● WORK INSTRUCTIONS: Quote exactly, and only, the lines of the material below from the line with "- разработка консолидированного" through the line with "## Статья 4".

● DATA RECORDS:
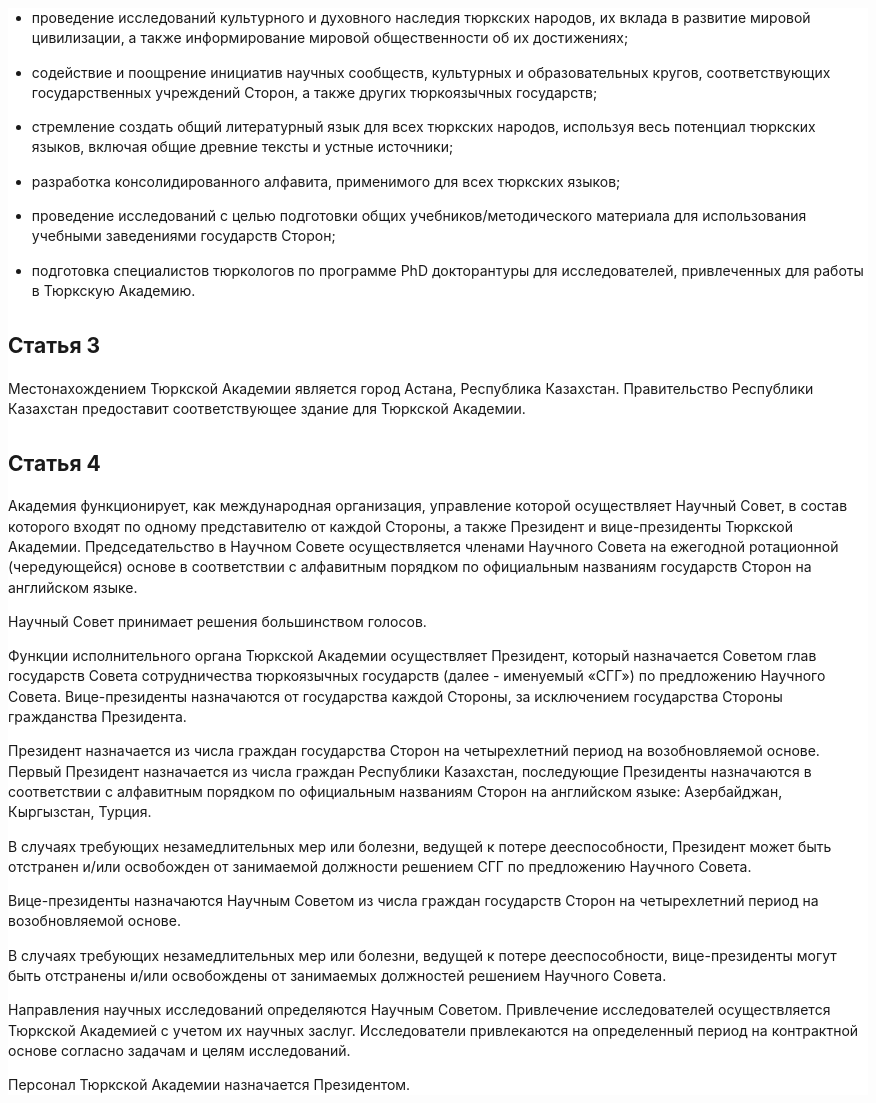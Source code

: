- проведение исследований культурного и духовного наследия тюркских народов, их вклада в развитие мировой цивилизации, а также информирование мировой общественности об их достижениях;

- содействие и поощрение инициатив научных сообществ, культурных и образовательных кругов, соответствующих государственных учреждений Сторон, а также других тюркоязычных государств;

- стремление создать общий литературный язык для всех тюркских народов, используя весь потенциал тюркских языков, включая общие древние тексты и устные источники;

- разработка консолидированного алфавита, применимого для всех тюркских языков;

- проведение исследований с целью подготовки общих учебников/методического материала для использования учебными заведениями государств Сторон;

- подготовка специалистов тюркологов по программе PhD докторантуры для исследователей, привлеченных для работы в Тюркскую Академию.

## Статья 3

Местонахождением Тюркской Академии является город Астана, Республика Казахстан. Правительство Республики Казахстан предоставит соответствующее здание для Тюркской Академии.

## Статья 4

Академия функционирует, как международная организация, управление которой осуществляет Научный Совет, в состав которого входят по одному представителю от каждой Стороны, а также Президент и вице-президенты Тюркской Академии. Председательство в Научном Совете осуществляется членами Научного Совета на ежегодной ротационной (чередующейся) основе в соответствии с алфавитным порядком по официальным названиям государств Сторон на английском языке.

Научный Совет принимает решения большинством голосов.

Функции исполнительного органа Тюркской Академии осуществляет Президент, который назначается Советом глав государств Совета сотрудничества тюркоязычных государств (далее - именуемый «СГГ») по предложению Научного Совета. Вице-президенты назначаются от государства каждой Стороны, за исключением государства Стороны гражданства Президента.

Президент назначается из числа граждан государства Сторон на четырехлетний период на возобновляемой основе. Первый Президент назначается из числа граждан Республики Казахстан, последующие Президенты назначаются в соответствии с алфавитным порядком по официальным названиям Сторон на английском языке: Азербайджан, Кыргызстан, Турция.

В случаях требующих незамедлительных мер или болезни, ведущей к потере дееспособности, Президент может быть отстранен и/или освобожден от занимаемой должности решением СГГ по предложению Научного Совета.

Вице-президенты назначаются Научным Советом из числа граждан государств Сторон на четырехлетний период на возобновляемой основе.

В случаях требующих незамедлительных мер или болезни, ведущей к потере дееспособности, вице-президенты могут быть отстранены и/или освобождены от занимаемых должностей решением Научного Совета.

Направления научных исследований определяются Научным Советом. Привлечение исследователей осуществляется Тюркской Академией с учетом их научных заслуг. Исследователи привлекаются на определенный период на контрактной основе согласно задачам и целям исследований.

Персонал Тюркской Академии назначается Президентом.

● SOLUTION TO THIS PROBLEM:
- разработка консолидированного алфавита, применимого для всех тюркских языков;

- проведение исследований с целью подготовки общих учебников/методического материала для использования учебными заведениями государств Сторон;

- подготовка специалистов тюркологов по программе PhD докторантуры для исследователей, привлеченных для работы в Тюркскую Академию.

## Статья 3

Местонахождением Тюркской Академии является город Астана, Республика Казахстан. Правительство Республики Казахстан предоставит соответствующее здание для Тюркской Академии.

## Статья 4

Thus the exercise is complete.